Gustavo Andrade - “Cooperatives as tools of resistance of catadores in São Paulo, Brazil”

Part of the Social Justice Graduate Fellows Lunchtime Seminars


Date & time
Friday, April 29, 2022
12 p.m. – 1:30 p.m.
Speaker(s)

  • Gustavo Henrique de Andrade
  • Followed by a commentary by Prof. Manuel Rosaldo (Assistant Professor of Labor and Employment Relations at Pennsylvania State University)

Cost

This event is free

Organization

Social Justice Centre

Where

J.W. McConnell Building
1400 De Maisonneuve Blvd. W.
R. Howard Webster Library

Room LB-362

Wheel chair accessible

Yes

As part of our Graduate Fellows Lunchtime Seminars, the Social Justice Centre welcomes a talk by Gustavo Henrique de Andrade.

UPDATE: Watch the recording on youtube or zoom.

Title: Cooperatives as tools of resistance of catadores in São Paulo, Brazil

The talk will be followed by a commentary by Professor Manuel Rosaldo (Assistant Professor of Labor and Employment Relations at Pennsylvania State University).
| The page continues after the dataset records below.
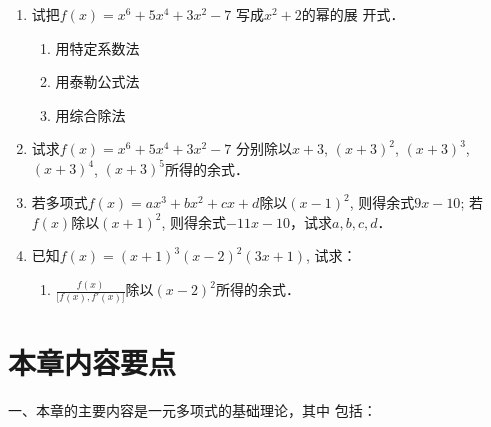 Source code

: \begin{enumerate}
\item 试把$f(x)=x^6+5x^4+3x^2-7$ 写成$x^2+2$的幂的展
开式．
\begin{multicols}{3}
    \begin{enumerate}
        \item 用特定系数法
        \item 用泰勒公式法
        \item 用综合除法
    \end{enumerate}
\end{multicols}
\item 试求$f(x)=x^6+5x^4+3x^2-7$ 分别除以$x+3$,
$(x+3)^2$, $(x+3)^3$, $(x+3)^4$, $(x+3)^5$所得的余式．

\item 若多项式$f(x)=ax^3+bx^2+cx+d$除以$(x-1)^2$, 则得余式$9x-10$; 若$f(x)$除以$(x+1)^2$, 则得余式$-11x-10$，试求$a,b,c,d$．

\item 已知$f(x)=(x+1)^3(x-2)^2(3x+1)$, 试求：
\begin{enumerate}
    \item $\frac{f(x)}{\big[f(x),f'(x)\big]}$除以$(x-2)^2$所得的余式．
\end{enumerate}
\end{enumerate}

\section*{本章内容要点}

一、本章的主要内容是一元多项式的基础理论，其中
包括：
Abstract: This research proposes investigating how waste-pickers resist violence, both chronic and structural, in their workspace and how and why being part of a bottom-up cooperative impacts waste-pickers (catadores) strategies of resistance. There is no clear answer in the literature for this puzzle, which will be this project's main contribution. For this analysis, I will use the concept of resistance – individual or collective strategies from low-income and marginalized people aimed to guarantee survival, promote contextual adjustment and/or bring positive structural transformations (Mayer 2021)– to identify the overt and covert repertoire of strategies used by waste-pickers to cope with chronic and structural violence and maintain access to their source of livelihood. Based on Millar's (2018) and Rosaldo's (2020) work, I argue that bottom-up cooperatives, created by waste-pickers, are a crucial tool to help waste-pickers develop successful strategies of resistance, as these bottom-up cooperatives increase waste-pickers negotiation power when dealing with governments and buyers of recycled materials (Millar 2018, Rosaldo 2020). I will consider a resistance strategy as "successful" when it allows waste-pickers, individually or collectively, to circumvent oppressive policies as well as state and superordinate actors' actions of structural and workplace chronic violence. I conducted 13 interviews online with 9 different waste-pickers, from 5 bottom-up cooperatives. My initial findings revealed five different resistance strategies used by waste-pickers to resist violence: organization, mobilization, reframing, negotiation, and confrontation.

About the speaker:

Gustavo Henrique de Andrade is a Master student in Political Science at Concordia University. Gustavo also holds a B.A. in Public Administration from Fundação João Pinheiro and a B.A. in Physics from Universidade Federal de Minas Gerais. His work focuses on informal work with an emphasis on resistance in Latin America.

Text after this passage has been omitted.